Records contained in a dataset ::
■ ■ ■ ■ ■

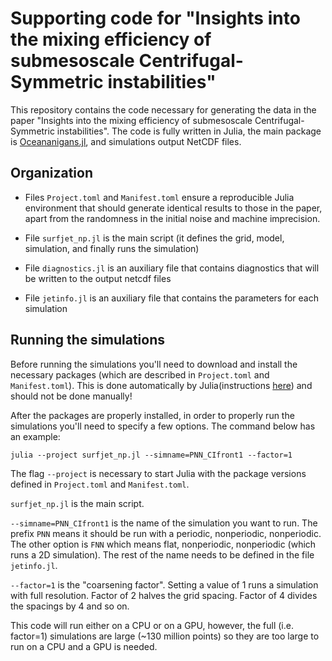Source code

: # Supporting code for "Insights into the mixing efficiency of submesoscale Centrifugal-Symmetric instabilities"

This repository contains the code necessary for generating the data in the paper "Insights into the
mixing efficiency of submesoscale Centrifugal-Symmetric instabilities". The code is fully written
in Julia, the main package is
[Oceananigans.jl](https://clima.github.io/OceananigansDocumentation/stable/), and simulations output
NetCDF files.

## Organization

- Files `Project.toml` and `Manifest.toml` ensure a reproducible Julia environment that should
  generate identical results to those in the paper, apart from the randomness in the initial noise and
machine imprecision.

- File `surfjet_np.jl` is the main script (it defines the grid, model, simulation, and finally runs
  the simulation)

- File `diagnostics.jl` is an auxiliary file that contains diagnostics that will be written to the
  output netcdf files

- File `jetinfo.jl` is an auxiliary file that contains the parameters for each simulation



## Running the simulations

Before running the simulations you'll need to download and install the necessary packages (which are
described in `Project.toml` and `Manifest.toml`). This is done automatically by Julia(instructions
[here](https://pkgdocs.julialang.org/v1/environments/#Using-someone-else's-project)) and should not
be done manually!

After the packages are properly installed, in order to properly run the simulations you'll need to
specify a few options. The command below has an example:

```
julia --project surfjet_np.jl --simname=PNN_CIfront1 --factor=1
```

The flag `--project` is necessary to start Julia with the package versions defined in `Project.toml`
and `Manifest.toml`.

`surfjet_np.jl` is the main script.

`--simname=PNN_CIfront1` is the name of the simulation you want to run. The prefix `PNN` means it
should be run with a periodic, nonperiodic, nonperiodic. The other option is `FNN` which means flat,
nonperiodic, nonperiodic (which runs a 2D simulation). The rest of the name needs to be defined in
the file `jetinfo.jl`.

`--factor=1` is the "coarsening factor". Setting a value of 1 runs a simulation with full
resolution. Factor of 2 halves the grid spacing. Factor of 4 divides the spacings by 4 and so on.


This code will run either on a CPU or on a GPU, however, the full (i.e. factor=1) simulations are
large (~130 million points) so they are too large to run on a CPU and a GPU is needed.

■ ■ ■ ■ ■

In the entries above, count each line that holds "packages". Give the total and nothing else.

Exercise result ::
2